Two months ago The Spectator reported on what was keeping Rishi Sunak awake at night ahead of the Budget: an inflation resurgence that could damage Britain’s economic recovery as it comes out of the pandemic. He deliberately designed his March Budget with inflation in mind, trying to make the UK’s finances ‘Biden-proof’ if inflation or interest rates started to move, and the cost of servicing the country’s debt became remarkably more expensive.
At the time, Sunak was a lone voice on the matter. His inflation fears put the decision to raise tax into perspective, but many remained critical of his rather cautious approach. Inflation seemed a strange focus as the conditions for major change appeared glaringly absent. Was Sunak just repeating a tired fiscal-hawk narrative, which also insisted after the 2008 crash that the headline figure for inflation would surge?
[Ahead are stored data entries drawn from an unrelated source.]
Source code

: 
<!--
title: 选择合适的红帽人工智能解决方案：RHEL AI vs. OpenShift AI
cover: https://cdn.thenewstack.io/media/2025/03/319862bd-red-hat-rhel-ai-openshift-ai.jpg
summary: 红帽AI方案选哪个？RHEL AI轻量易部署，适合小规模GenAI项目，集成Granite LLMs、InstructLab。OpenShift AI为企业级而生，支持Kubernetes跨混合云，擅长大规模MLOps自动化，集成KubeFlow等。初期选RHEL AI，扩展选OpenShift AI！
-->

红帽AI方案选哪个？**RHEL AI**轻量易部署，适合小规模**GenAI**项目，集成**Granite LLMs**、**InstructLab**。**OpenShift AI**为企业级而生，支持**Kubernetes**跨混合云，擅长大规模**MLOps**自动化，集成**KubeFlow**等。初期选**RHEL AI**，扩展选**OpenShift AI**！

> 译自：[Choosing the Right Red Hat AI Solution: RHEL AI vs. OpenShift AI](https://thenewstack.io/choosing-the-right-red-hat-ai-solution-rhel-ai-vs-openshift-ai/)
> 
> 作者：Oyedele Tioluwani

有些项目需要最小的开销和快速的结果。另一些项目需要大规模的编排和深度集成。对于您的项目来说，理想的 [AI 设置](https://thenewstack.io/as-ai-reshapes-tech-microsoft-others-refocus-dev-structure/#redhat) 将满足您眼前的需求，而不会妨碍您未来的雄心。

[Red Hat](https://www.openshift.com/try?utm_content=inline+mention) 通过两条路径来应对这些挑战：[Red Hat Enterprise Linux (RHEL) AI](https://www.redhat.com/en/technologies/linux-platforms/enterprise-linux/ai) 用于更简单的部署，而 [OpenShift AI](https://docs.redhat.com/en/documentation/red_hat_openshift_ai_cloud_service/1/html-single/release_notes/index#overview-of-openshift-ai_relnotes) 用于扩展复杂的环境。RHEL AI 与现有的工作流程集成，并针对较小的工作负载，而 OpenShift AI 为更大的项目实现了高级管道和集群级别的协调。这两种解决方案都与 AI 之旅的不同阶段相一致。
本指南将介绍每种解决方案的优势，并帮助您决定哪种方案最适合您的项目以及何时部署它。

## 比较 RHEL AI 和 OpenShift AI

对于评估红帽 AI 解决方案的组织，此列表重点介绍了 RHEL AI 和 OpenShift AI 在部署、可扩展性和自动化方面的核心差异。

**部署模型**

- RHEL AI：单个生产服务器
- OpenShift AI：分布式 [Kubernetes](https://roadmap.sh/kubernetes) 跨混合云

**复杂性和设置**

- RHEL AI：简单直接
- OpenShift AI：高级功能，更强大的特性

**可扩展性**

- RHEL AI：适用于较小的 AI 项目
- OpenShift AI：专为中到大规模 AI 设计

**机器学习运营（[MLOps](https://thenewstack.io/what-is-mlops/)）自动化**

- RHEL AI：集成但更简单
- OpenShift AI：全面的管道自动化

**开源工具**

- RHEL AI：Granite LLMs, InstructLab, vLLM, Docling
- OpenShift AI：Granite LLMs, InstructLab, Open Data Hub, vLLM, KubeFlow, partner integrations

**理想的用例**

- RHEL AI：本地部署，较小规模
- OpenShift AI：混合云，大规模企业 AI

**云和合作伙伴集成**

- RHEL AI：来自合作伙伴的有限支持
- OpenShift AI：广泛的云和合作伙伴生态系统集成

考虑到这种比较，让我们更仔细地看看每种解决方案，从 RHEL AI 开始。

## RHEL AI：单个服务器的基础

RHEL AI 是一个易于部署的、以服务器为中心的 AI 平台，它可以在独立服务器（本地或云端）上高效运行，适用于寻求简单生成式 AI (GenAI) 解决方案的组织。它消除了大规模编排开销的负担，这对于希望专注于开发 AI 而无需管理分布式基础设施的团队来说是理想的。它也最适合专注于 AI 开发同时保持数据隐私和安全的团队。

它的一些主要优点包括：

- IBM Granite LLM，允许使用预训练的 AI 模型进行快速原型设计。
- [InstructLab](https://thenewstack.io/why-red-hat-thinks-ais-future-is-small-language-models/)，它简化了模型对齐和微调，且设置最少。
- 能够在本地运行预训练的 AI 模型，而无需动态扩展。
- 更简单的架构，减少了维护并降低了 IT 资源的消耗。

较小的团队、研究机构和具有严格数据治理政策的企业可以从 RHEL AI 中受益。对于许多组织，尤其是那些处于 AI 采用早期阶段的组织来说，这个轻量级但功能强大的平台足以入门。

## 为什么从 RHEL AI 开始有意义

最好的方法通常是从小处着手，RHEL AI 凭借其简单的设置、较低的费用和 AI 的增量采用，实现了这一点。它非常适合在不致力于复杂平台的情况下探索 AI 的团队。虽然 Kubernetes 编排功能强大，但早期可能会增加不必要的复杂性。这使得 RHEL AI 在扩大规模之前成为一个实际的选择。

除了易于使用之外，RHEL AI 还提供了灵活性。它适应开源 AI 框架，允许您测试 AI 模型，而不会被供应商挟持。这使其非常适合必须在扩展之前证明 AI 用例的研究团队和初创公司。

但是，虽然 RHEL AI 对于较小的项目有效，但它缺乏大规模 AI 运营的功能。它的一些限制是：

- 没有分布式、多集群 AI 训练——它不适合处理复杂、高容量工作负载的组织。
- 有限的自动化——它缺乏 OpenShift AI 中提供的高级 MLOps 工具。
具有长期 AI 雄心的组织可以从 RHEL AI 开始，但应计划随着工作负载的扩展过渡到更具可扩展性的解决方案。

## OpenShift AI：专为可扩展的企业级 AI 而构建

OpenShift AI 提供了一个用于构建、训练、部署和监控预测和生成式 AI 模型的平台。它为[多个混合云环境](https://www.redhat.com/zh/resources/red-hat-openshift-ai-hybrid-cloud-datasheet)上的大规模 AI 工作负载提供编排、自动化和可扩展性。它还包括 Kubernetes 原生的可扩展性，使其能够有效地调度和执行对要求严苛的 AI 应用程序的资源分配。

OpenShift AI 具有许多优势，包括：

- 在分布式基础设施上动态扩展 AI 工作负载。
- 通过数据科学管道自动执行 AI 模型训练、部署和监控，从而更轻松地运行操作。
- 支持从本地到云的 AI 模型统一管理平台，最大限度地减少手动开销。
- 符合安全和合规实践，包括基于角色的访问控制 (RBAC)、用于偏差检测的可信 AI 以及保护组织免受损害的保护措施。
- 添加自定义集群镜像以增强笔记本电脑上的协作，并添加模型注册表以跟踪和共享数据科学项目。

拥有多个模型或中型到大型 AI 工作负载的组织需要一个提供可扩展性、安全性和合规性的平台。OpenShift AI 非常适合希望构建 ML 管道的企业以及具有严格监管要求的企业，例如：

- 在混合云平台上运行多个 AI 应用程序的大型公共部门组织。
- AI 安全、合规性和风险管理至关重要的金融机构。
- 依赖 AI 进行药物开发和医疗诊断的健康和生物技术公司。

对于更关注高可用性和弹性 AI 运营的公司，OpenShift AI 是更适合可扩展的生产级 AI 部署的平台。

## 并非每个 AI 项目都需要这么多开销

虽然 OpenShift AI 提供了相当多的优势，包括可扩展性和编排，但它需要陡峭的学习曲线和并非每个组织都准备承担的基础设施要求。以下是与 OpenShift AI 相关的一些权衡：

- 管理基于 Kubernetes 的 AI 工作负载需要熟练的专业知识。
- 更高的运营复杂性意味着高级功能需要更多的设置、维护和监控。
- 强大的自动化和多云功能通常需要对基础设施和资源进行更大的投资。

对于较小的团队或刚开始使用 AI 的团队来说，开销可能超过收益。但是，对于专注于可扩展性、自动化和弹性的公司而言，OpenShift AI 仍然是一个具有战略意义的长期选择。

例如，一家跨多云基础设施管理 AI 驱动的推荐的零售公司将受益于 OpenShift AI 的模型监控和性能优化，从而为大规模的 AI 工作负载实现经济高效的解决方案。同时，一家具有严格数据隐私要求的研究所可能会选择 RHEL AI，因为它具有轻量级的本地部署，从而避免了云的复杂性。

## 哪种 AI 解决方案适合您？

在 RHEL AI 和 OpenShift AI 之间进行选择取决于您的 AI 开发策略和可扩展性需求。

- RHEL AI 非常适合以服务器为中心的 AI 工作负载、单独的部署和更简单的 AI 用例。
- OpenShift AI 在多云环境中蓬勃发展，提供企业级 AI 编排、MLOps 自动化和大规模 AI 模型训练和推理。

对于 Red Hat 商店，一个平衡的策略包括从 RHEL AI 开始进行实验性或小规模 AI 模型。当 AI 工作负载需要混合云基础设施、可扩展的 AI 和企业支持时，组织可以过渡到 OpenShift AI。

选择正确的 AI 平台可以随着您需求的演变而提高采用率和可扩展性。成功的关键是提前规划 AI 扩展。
Around the same time as the Budget, Larry Summers (who worked in both Bill Clinton and Barack Obama’s administrations) started warning that the trillions being spent on Covid stimulus packages in the United States could lead to an inflationary spike. He too seemed like an outlier. But as it became clear that Joe Biden’s spending sprees would last long after his immediate Covid relief, the question started to creep: would this all eventually end in inflation?
New figures out in the United States yesterday have forced the question. The headline rate of inflation has risen to 4.2 per cent on the year — nearly double what economists were forecasting. Core inflation, excluding food and energy, also rose, to 3 per cent. Change is happening fast: the Consumer Price Index increased 0.8 per cent from March, the fastest rise since September 2008. This is the nature of inflation. As Friedrich Hayek warned in 1969, ‘if the tiger (of inflation) is freed he will eat us up; yet if he runs faster and faster while we desperately hold on, we are still finished.’
The Federal Reserve is confident that the cat is still in the bag. But despite attempts from its vice chairman Richard Clarida to play down the numbers, markets are responding. US stocks were already dropping early in the week, as fears that inflation would outpace forecasts started to rise. The Dow Jones, S&P 500, and Nasdaq slipped further yesterday, while the ten-year Treasury yield bumped up to 1.67 per cent.
So, was Sunak vindicated in his inflation fears? It’s difficult to conclude anything based on monthly figures, as this inflation rise may be explained by a rise of ‘transitory factors’ that will soon balance out. Yesterday’s figures could well be pegged to America’s booming vaccination programme, which is enabling more economic activity. Another explanation is temporary supply shortages, which should be sorted once businesses adapt to the new demands of their consumers. And some economists argue an uptick in inflation is no bad thing, as it helps to address other problems like burgeoning debt levels — just so long as it remains under control.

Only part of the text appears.